胸の底がちくりと痛んだが、それでも私は立ち向かわなければならない。私も、直也の敵なのだから。
「人は、誰かに変えてもらうものではないわ。自分で変わるものよ」
「知ったふうな口を聞くな! 自分で変われる奴がこの世界にどれだけいるんだ!? たしかに君は強い。だが、ほかの奴はどうだ? 変わりたい、そう願って願うだけの連中だ。いつまでたっても変わることなんてできやしないんだ!」
「それでも……!」
「それでも人は、自分で変わらなければならないのさ」
私の言葉を奪ったブギーポップは、ゆっくりとその手を前に差し出した。黒いマントが少しだけはだける。
大気に、血の匂いが満ちる。
ブギーポップの手は、血に塗れていた。
「君の言う『違う者』に会ってきたよ。あれが君の創りたかった世界なのかい?」
「ま、まさか……」
「違うのだろう?だが、君はああすることしか出来なかった。それでも君は、君の正義のために『変える』ことをやめなかった」
手だけではなかった。マントに隠されていたその下は、すべて真っ赤に染まっていた。
「君の作ってきた道はすべて遮断した。そして、これから君が作ろうとしている道も遮断する」
ブギーポップが、まるで指揮者が演奏を終えた時のようにその腕を振り降ろす。たったそれだけだった。
直也が糸の切れた操り人形の様に崩れ落ちる。
何が起こったのかわからなかったが、たった一つだけ理解出来たことがあった。
今この瞬間、直也が死んだのだ。
彼の名を叫びながら駆け寄る自分を想像したが、実際にはそうはならなかった。
不思議に思う。ほんの少し前まではあんなに好きだったのに。今でも本当は好きなのだ。
だから、一滴だけ涙がこぼれた。
でも、それだけだった。
「彼は本当に間違っていたのかしら?」
私の口から、そんな言葉が洩れた。つぶやくような、誰にも聞こえなくてもかまわないと思った問いかけに、ブギーポップは答えてくれた。

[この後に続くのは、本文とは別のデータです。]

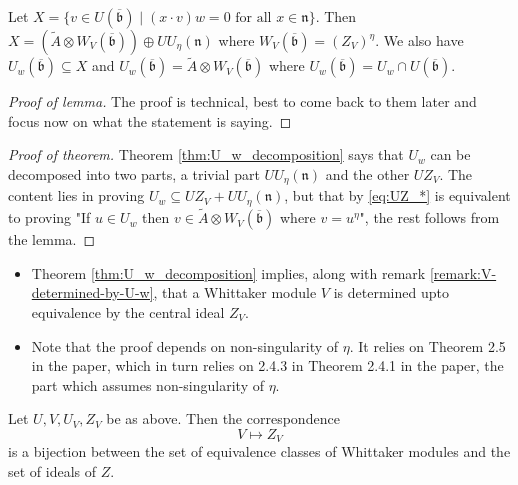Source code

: \documentclass{article}
\theoremstyle{mytheoremstyle}
\theoremstyle{mytheoremstyle}
\theoremstyle{myproblemstyle}
\begin{document}
    \begin{lemma}
      Let $X = \{v \in U(\overline{\mathfrak b}) \mid (x \cdot v)w = 0 \text{ for all } x \in \mathfrak n\}$. Then 
      $X = (\tilde A \otimes W_V(\overline{\mathfrak b})) \oplus UU_\eta(\mathfrak n)$ where $W_V(\overline{\mathfrak b}) = (Z_V)^\eta$.
      We also have $U_w(\overline{\mathfrak b}) \subseteq X$ and $U_w(\overline{\mathfrak b}) = \tilde A \otimes W_V(\overline{\mathfrak b})$ 
      where $U_w(\overline{\mathfrak b}) = U_w \cap U(\overline{\mathfrak b})$.

    \end{lemma}

    \begin{proof}[Proof of lemma]
      The proof is technical, best to come back to them later and focus now on what the statement is saying.
    \end{proof}

    \begin{proof}[Proof of theorem]
    	Theorem \ref{thm:U_w_decomposition} says that $U_w$ can be decomposed into two parts, a trivial 
	part $UU_\eta(\mathfrak n)$ and the other $UZ_V$. The content lies in proving 
	$U_w \subseteq UZ_V + UU_\eta(\mathfrak n)$, but that by \eqref{eq:UZ_*} is equivalent to proving 
	"If $u\in U_w$ then $v \in \tilde A \otimes W_V(\overline{\mathfrak b})$ where $v = u^\eta$", the rest 
	follows from the lemma.

    \end{proof}


  \begin{remark}
    \hspace{1cm}
    \begin{itemize}
      \item Theorem \ref{thm:U_w_decomposition} implies, along with remark \ref{remark:V-determined-by-U-w},
	  that a Whittaker module $V$ is determined upto equivalence by the central ideal $Z_V$.
      \item Note that the proof depends on non-singularity of $\eta$. It relies on Theorem 2.5 in the paper, 
	which in turn relies on 2.4.3 in Theorem 2.4.1 in the paper, the part which assumes non-singularity of $\eta$. 
    \end{itemize}
  \end{remark} 
    

    \begin{theorem}
      Let $U, V, U_V, Z_V$ be as above. Then the correspondence 
      \begin{equation}
      	V \mapsto Z_V
      	\label{eq:correspondence}
      \end{equation}
      is a bijection between the set of equivalence classes of Whittaker modules and the set of ideals of $Z$.
    \end{theorem}
    
\end{document}
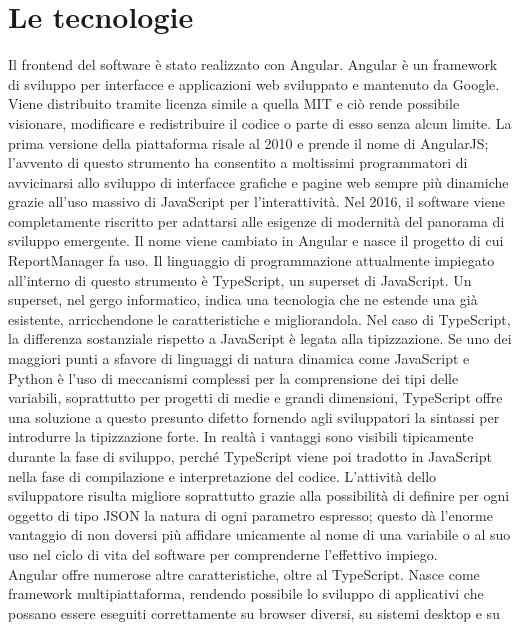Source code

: \chapter{Le tecnologie}\label{c:technologies}

Il frontend del software è stato realizzato con Angular.
Angular è un framework di sviluppo per interfacce e applicazioni web sviluppato e mantenuto da Google.
Viene distribuito tramite licenza simile a quella MIT e ciò rende possibile visionare, modificare e redistribuire il codice o parte di esso senza alcun limite.
La prima versione della piattaforma risale al 2010 e prende il nome di AngularJS; l'avvento di questo strumento ha consentito a moltissimi programmatori di avvicinarsi
allo sviluppo di interfacce grafiche e pagine web sempre più dinamiche grazie all'uso massivo di JavaScript per l'interattività.
Nel 2016, il software viene completamente riscritto per adattarsi alle esigenze di modernità del panorama di sviluppo emergente.
Il nome viene cambiato in Angular e nasce il progetto di cui ReportManager fa uso.
Il linguaggio di programmazione attualmente impiegato all'interno di questo strumento è TypeScript, un superset di JavaScript.
Un superset, nel gergo informatico, indica una tecnologia che ne estende una già esistente, arricchendone le caratteristiche e migliorandola.
Nel caso di TypeScript, la differenza sostanziale rispetto a JavaScript è legata alla tipizzazione.
Se uno dei maggiori punti a sfavore di linguaggi di natura dinamica come JavaScript e Python è l'uso di meccanismi complessi per la comprensione dei tipi delle 
variabili, soprattutto per progetti di medie e grandi dimensioni, TypeScript offre una soluzione a questo presunto difetto fornendo agli sviluppatori la sintassi
per introdurre la tipizzazione forte.
In realtà i vantaggi sono visibili tipicamente durante la fase di sviluppo, perché TypeScript viene poi tradotto in JavaScript nella fase di compilazione e interpretazione del codice.
L'attività dello sviluppatore risulta migliore soprattutto grazie alla possibilità di definire per ogni oggetto di tipo JSON la natura di ogni parametro espresso; questo 
dà l'enorme vantaggio di non doversi più affidare unicamente al nome di una variabile o al suo uso nel ciclo di vita del software per comprenderne l'effettivo impiego.
\\
Angular offre numerose altre caratteristiche, oltre al TypeScript.
Nasce come framework multipiattaforma, rendendo possibile lo sviluppo di applicativi che possano essere eseguiti correttamente su browser diversi, su sistemi desktop e su 
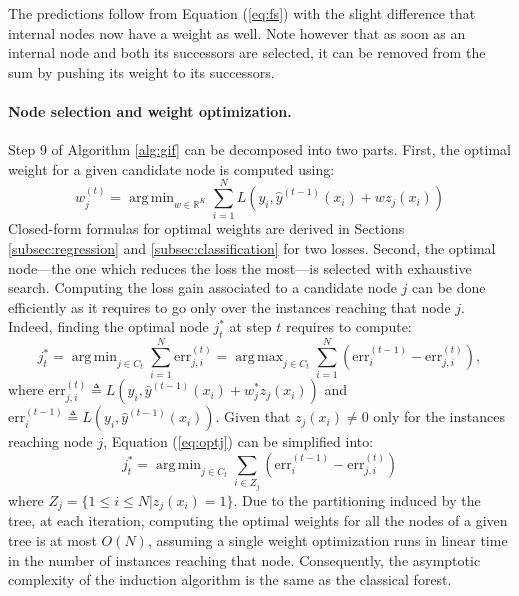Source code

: \documentclass{article}
\DeclareMathOperator*{\argmin}{arg\,min}
\DeclareMathOperator*{\argmax}{arg\,max}
\begin{document}
The predictions follow from Equation (\ref{eq:fs}) with the slight difference
that internal nodes now have a weight as well. Note however that as soon as an
internal node and both its successors are selected, it can be removed from the
sum by pushing its weight to its successors.

\paragraph{Node selection and weight optimization.}
Step 9 of Algorithm \ref{alg:gif} can be decomposed into two parts. First,
the optimal weight for a given candidate node is computed using:
\begin{equation}\label{eq:nodeSel}
  w^{(t)}_j = \argmin_{w\in \mathbb{R}^K} \sum_{i=1}^N L\left(y_i, 
  \hat{y}^{(t-1)}(x_i) + w z_j(x_i)  \right)
\end{equation}
Closed-form formulas for optimal weights are derived in Sections
\ref{subsec:regression} and \ref{subsec:classification} for two losses. Second,
the optimal node---the one which reduces the loss the most---is selected with
exhaustive search. Computing the loss gain associated to a candidate node $j$
can be done efficiently as it requires to go only over the instances reaching
that node $j$. Indeed, finding the optimal node $j_t^*$ at step $t$ requires to 
compute:
\begin{equation}\label{eq:optj}
  j_t^* = \argmin_{j \in C_t} \sum_{i=1}^N \text{err}_{j,i}^{(t)} = \argmax_{j 
  \in C_t} 
  \sum_{i=1}^N (\text{err}^{(t-1)}_i - \text{err}_{j,i}^{(t)}),
\end{equation}
where $\text{err}_{j,i}^{(t)}\triangleq L(y_i,\hat{y}^{(t-1)}(x_i) + w_j^* z_j(x_i))$ and $\text{err}^{(t-1)}_i\triangleq L(y_i,\hat{y}^{(t-1)}(x_i))$.
Given that $z_j(x_i)\neq 0$ only for the instances reaching node $j$, Equation 
(\ref{eq:optj}) can be simplified into:
\begin{equation}\label{eq:optj2}
  j_t^* = \argmin_{j \in C_t} \sum_{i\in Z_j} (\text{err}^{(t-1)}_i - 
  \text{err}_{j,i}^{(t)})
\end{equation}
where $Z_j = \{1 \leq i \leq N | z_j (x_i)=1 \}$. Due to the partitioning
induced by the tree, at each iteration, computing the optimal
weights for all the nodes of a given tree is at most $O(N)$, assuming a single
weight optimization runs in linear time in the number of instances reaching
that node. Consequently, the asymptotic complexity of the induction algorithm 
is the same as the classical forest.
\end{document}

「ぼくが勝ったから彼が間違っていたなんて、そんな単純なものではないよ。それに、何が間違いで何が正解か、本当は誰も決められないんだ」
「それでも、あなたはこんな事を続けていくの?」
ブギーポップはゆっくりと、しかしはっきりうなずいた。
「それがぼくの使命だから。そして、たとえその道が間違っているかも知れなくても、それでも生きていかなくてはいけないんだ。ぼくであれ、君であれ、……誰であれね」
そう言ってブギーポップは、笑っているようなからかっているような、曰く言いがたい左右非対照の表情をしたのだった。
Boogiepop "the Lost" closed.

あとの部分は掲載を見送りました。